Cocktail & Other Recipes By Spirit Other Cocktails

Strawberry Pisco Sour

two Strawberry Pisco Sour cocktails with thick, foamy heads / Tim Nusog

The traditional Pisco Sour features pisco—a grape-distilled spirit made in Peru and Chile—fresh citrus, sugar and egg white. Its earthy, sweet and tart flavor profile and rich texture make it a favorite choice among drinkers, but as witnessed with all classic cocktails, enterprising barkeeps are never satisfied with the status quo.

Bartender Naren Young, best known for his work at Dante in New York, created this fruit-forward take on the original. The Strawberry Pisco Sour covers all the key elements you expect (pisco, lime, sweetener and egg white), but it enjoys a couple liberties from the original recipe. To start, it skips the shaker in favor of a blender. And, rather than muddling strawberries—a fine option, to be sure—Young takes the extra step of making a homemade strawberry-rose syrup to sweeten the drink.

The syrup is composed of fresh strawberries, rose syrup and sugar, and it’s cooked in a similar fashion to other infused simple syrups. It takes a little extra effort to produce the syrup, but with a batch on hand, you can make Strawberry Pisco Sours or other cocktails at your leisure.

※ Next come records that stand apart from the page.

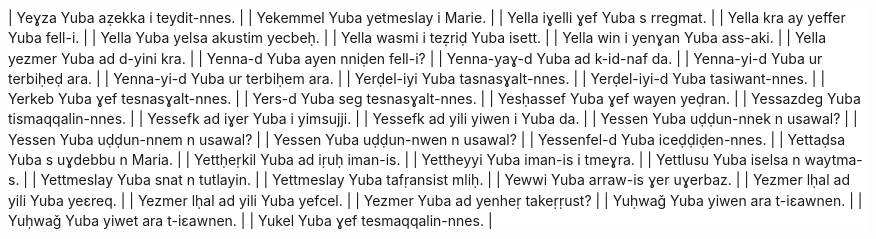 | Yeɣza Yuba aẓekka i teydit-nnes. |
| Yekemmel Yuba yetmeslay i Marie. |
| Yella iɣelli ɣef Yuba s rregmat. |
| Yella kra ay yeffer Yuba fell-i. |
| Yella Yuba yelsa akustim yecbeḥ. |
| Yella wasmi i teẓriḍ Yuba isett. |
| Yella win i yenɣan Yuba ass-aki. |
| Yella yezmer Yuba ad d-yini kra. |
| Yenna-d Yuba ayen nniḍen fell-i? |
| Yenna-yaɣ-d Yuba ad k-id-naf da. |
| Yenna-yi-d Yuba ur terbiḥeḍ ara. |
| Yenna-yi-d Yuba ur terbiḥem ara. |
| Yerḍel-iyi Yuba tasnasɣalt-nnes. |
| Yerḍel-iyi-d Yuba tasiwant-nnes. |
| Yerkeb Yuba ɣef tesnasɣalt-nnes. |
| Yers-d Yuba seg tesnasɣalt-nnes. |
| Yesḥassef Yuba ɣef wayen yeḍran. |
| Yessazdeg Yuba tismaqqalin-nnes. |
| Yessefk ad iɣer Yuba i yimsujji. |
| Yessefk ad yili yiwen i Yuba da. |
| Yessen Yuba uḍḍun-nnek n usawal? |
| Yessen Yuba uḍḍun-nnem n usawal? |
| Yessen Yuba uḍḍun-nwen n usawal? |
| Yessenfel-d Yuba iceḍḍiḍen-nnes. |
| Yettaḍsa Yuba s uɣdebbu n Maria. |
| Yettḥeṛkil Yuba ad iṛuḥ iman-is. |
| Yettheyyi Yuba iman-is i tmeɣra. |
| Yettlusu Yuba iselsa n waytma-s. |
| Yettmeslay Yuba snat n tutlayin. |
| Yettmeslay Yuba tafṛansist mliḥ. |
| Yewwi Yuba arraw-is ɣer uɣerbaz. |
| Yezmer lḥal ad yili Yuba yeɛreq. |
| Yezmer lḥal ad yili Yuba yefcel. |
| Yezmer Yuba ad yenheṛ takeṛṛust? |
| Yuḥwaǧ Yuba yiwen ara t-iɛawnen. |
| Yuḥwaǧ Yuba yiwet ara t-iɛawnen. |
| Yukel Yuba ɣef tesmaqqalin-nnes. |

Young’s recipe serves six, so call some friends before you start the blender. The end result is a gorgeous, brightly colored drink that’s loaded with fresh fruit flavor, so you’ll have no trouble finding volunteers to sample the goods.


  • 10 ounces pisco

  • 6 ounces lime juice, freshly squeezed

  • 6 ounces strawberry-rose syrup*

  • 1 egg white


Serves 6.

  1. Add pisco, lime juice and the strawberry-rose syrup into a blender with two scoops of ice.

  2. Blend for 20 seconds.

  3. Add egg white and blend again for five to 10 seconds.

  4. Strain through a coarse strainer into glasses.

*Strawberry-rose syrup: In a saucepan over low heat, dissolve 1 cup white sugar in 1 cup water. Add 1 cup of strawberries, finely chopped, and 1/4 ounce rose water. Bring to a low boil, then allow to cool and strain into a glass jar. The syrup will keep, tightly covered and refrigerated, for up to one month.